== TASK MATERIAL

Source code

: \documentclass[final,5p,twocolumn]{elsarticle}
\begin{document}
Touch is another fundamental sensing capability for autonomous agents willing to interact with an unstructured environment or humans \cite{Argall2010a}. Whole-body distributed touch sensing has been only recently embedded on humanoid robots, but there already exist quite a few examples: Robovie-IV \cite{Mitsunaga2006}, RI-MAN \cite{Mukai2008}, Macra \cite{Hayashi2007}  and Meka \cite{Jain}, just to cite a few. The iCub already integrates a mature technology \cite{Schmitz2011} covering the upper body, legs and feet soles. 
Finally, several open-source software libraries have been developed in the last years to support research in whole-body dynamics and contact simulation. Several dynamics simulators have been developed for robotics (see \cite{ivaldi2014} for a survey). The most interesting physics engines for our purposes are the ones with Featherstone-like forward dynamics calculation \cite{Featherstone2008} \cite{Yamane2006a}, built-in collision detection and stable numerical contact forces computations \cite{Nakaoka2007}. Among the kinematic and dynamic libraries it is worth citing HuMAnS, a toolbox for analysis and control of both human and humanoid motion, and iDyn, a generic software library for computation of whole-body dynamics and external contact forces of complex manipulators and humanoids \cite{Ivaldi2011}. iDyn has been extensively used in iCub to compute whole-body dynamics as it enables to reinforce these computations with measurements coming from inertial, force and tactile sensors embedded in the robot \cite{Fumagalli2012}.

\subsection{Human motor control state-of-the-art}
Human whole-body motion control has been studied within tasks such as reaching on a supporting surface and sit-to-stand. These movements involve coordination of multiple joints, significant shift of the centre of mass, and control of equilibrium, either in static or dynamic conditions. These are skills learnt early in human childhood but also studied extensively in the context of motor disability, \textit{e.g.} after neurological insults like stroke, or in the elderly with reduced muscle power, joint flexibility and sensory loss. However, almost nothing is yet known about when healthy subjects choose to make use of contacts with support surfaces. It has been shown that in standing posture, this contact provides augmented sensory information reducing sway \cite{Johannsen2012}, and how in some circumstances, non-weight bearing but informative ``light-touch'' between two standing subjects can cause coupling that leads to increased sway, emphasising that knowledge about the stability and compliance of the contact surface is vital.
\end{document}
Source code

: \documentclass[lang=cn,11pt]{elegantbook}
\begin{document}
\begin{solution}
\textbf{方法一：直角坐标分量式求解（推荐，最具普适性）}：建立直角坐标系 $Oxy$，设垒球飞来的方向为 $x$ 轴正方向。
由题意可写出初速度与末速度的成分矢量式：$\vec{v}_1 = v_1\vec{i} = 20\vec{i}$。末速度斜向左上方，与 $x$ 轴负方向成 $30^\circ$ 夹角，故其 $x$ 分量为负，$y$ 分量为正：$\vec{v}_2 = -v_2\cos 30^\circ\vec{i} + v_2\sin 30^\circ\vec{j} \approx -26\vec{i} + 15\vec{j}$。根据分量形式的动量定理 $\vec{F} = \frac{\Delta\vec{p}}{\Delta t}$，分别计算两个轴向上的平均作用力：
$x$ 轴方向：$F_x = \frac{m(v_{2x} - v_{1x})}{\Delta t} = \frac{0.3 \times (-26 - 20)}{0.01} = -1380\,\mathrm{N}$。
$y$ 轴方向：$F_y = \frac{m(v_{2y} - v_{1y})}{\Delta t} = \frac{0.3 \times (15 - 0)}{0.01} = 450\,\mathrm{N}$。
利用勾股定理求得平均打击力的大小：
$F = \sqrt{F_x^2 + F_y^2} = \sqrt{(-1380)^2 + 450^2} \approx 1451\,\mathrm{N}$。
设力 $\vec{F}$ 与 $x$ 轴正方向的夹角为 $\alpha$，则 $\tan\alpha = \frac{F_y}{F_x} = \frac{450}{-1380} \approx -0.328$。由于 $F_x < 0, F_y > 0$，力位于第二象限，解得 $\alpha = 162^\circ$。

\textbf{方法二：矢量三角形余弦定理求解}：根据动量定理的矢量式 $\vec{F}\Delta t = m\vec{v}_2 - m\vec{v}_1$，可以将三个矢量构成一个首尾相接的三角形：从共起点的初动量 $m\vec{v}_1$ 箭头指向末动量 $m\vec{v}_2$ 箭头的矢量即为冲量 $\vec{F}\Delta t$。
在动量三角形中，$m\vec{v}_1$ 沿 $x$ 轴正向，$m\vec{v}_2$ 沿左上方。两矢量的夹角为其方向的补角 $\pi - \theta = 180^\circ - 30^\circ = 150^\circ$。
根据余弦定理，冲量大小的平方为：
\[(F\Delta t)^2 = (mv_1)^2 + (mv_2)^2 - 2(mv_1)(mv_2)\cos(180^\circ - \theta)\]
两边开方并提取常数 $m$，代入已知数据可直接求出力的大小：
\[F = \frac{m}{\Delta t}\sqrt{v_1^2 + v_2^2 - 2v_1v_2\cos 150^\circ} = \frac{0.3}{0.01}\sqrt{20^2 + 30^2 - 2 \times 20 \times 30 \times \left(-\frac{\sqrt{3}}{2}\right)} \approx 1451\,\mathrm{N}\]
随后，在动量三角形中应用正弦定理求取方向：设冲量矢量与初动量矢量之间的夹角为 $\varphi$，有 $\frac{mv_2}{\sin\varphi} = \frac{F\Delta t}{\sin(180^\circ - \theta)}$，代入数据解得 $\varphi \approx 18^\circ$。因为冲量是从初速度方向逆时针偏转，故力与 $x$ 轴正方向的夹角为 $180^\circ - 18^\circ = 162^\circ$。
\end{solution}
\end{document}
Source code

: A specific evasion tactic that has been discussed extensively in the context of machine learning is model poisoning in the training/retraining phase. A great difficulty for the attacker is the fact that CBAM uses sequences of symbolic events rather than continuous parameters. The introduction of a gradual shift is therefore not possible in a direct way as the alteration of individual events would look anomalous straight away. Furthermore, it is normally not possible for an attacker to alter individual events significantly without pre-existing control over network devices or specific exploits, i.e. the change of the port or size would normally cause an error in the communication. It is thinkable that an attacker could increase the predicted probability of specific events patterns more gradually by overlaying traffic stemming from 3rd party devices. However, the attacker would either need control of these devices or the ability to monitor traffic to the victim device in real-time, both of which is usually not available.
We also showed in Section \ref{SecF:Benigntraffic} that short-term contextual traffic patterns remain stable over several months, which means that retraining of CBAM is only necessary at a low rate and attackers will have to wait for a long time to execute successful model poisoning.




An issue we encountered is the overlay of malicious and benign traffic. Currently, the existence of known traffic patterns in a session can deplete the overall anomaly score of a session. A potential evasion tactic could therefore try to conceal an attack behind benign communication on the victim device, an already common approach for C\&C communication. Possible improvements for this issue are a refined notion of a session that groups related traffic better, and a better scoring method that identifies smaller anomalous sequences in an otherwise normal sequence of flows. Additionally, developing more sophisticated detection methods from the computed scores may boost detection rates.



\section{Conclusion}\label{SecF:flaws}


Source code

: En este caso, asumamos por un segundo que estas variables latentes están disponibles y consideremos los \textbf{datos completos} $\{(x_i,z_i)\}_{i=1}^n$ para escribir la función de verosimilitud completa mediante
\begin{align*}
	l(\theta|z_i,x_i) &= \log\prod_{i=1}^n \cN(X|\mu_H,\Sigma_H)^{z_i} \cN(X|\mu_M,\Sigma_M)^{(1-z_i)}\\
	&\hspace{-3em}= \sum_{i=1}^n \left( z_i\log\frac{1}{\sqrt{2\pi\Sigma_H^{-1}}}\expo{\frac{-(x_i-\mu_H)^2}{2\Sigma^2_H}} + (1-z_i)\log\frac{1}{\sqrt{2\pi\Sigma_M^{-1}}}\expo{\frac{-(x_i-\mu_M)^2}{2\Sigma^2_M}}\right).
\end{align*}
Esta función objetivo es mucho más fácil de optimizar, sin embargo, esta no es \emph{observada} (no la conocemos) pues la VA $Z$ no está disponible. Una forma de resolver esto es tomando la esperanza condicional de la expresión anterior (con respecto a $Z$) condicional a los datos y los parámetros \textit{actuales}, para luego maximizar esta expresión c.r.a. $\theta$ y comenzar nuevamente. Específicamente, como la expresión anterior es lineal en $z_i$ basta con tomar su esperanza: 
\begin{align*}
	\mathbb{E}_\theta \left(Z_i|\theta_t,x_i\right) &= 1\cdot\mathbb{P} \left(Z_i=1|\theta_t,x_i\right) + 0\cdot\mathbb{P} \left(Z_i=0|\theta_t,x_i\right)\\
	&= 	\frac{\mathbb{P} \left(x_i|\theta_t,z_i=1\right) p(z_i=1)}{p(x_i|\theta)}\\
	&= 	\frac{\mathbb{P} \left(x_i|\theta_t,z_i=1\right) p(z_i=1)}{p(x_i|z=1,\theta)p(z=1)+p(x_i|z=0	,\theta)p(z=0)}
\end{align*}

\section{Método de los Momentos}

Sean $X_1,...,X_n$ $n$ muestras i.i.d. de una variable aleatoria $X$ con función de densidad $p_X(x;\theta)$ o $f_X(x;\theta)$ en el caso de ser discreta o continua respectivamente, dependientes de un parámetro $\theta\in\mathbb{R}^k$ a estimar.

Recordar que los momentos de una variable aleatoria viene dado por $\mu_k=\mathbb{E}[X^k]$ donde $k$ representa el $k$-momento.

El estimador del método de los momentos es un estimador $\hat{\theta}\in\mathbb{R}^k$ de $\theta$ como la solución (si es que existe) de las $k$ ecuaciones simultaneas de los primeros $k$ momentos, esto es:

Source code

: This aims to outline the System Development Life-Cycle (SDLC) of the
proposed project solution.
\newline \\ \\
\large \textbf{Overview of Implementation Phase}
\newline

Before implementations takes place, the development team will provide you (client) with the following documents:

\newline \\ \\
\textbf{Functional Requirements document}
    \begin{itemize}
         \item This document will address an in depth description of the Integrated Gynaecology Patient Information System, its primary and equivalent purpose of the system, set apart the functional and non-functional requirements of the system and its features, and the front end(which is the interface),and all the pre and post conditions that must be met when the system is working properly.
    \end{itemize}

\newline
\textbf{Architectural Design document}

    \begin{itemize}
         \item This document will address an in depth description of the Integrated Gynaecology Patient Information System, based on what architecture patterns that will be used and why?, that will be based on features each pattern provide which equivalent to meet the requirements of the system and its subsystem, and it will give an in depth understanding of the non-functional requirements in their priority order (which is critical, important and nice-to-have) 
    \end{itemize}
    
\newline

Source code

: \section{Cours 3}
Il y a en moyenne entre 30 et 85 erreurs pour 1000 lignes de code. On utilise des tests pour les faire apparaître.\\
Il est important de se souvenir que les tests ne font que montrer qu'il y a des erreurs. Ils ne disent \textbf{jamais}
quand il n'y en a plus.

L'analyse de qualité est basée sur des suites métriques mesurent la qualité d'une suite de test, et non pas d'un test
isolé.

====

▶ _WORK TO COMPLETE_:
The reply should consist solely of the lines of the data, exact, from the opening line through the line with "Touch is another", inclusive.

▶ _RESULT OF THE TASK_:
Source code

: \documentclass[final,5p,twocolumn]{elsarticle}
\begin{document}
Touch is another fundamental sensing capability for autonomous agents willing to interact with an unstructured environment or humans \cite{Argall2010a}. Whole-body distributed touch sensing has been only recently embedded on humanoid robots, but there already exist quite a few examples: Robovie-IV \cite{Mitsunaga2006}, RI-MAN \cite{Mukai2008}, Macra \cite{Hayashi2007}  and Meka \cite{Jain}, just to cite a few. The iCub already integrates a mature technology \cite{Schmitz2011} covering the upper body, legs and feet soles. 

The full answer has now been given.